[Records drawn from a dataset]
━━━━━━

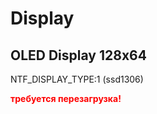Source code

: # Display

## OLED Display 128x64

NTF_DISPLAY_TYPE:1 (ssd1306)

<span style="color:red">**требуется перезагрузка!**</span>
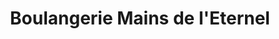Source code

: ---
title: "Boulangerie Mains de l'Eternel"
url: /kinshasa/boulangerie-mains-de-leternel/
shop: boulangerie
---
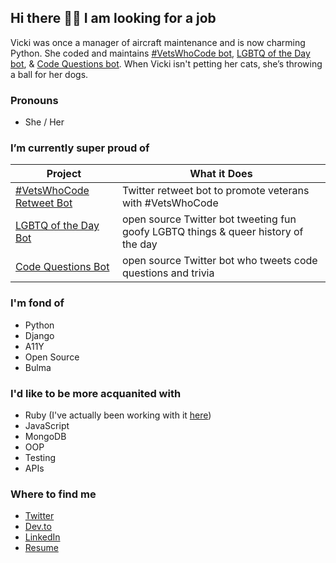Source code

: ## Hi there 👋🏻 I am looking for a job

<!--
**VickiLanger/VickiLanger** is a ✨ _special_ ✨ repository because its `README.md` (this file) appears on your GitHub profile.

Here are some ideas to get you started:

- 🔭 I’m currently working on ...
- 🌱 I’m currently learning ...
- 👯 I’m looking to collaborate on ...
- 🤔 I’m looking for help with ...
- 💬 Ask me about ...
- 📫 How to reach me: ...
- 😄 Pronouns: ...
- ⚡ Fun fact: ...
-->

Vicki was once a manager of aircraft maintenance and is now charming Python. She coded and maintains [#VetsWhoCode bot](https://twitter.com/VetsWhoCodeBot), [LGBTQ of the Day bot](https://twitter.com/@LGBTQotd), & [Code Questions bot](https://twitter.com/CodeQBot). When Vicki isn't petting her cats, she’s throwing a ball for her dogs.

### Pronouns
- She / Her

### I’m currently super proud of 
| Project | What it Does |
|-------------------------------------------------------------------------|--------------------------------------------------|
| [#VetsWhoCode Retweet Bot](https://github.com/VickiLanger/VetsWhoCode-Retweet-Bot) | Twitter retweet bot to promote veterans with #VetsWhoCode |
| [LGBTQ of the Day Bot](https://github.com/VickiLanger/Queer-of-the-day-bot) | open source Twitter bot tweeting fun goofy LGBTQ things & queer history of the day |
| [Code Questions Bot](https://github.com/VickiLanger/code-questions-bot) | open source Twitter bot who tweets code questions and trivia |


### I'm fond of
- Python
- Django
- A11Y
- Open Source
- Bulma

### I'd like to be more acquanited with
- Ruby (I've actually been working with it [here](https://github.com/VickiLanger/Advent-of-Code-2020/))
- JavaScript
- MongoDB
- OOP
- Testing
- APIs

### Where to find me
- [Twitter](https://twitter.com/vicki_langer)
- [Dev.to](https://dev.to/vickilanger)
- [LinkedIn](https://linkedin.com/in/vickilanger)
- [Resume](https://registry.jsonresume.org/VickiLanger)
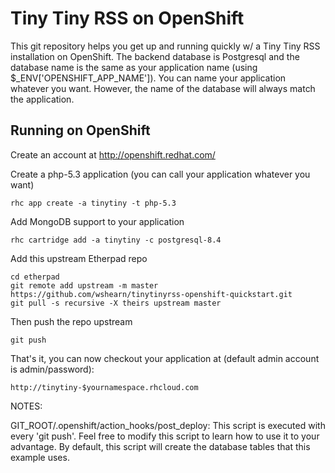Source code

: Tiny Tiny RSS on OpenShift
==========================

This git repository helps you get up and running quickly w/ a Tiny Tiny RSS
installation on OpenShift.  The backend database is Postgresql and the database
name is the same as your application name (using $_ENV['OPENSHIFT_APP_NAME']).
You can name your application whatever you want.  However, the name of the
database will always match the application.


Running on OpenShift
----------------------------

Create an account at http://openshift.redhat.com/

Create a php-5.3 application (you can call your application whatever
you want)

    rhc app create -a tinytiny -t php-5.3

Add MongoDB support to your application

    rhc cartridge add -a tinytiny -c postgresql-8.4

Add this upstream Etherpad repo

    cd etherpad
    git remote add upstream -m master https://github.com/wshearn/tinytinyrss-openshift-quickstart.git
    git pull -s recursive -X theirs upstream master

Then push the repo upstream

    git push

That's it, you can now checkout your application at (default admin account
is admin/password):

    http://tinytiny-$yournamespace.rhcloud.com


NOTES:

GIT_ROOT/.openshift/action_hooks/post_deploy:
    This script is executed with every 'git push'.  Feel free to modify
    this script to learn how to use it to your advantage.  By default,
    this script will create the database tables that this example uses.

━━━━━━

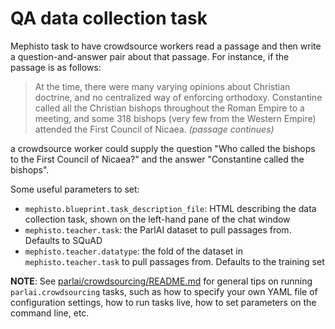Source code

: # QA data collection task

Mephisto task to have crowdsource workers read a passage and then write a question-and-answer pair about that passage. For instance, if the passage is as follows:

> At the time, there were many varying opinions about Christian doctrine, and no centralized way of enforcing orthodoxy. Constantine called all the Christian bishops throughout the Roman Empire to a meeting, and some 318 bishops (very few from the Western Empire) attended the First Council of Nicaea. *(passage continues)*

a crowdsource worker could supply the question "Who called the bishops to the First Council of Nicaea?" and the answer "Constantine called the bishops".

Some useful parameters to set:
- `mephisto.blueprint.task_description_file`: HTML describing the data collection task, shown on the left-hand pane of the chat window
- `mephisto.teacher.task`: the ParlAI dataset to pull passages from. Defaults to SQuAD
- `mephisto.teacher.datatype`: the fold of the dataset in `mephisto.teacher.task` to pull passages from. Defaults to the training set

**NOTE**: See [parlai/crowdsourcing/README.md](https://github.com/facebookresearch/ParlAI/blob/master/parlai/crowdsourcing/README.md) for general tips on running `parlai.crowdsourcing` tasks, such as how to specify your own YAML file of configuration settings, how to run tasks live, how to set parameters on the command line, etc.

━━━━━━

▸ GOAL OF THE EXERCISE: Retype only the stretch of lines above starting at the one with "the chat window" and stopping at the one with "command line, etc.", exactly as written, with both kept.

▸ THE ANSWER:
- `mephisto.blueprint.task_description_file`: HTML describing the data collection task, shown on the left-hand pane of the chat window
- `mephisto.teacher.task`: the ParlAI dataset to pull passages from. Defaults to SQuAD
- `mephisto.teacher.datatype`: the fold of the dataset in `mephisto.teacher.task` to pull passages from. Defaults to the training set

**NOTE**: See [parlai/crowdsourcing/README.md](https://github.com/facebookresearch/ParlAI/blob/master/parlai/crowdsourcing/README.md) for general tips on running `parlai.crowdsourcing` tasks, such as how to specify your own YAML file of configuration settings, how to run tasks live, how to set parameters on the command line, etc.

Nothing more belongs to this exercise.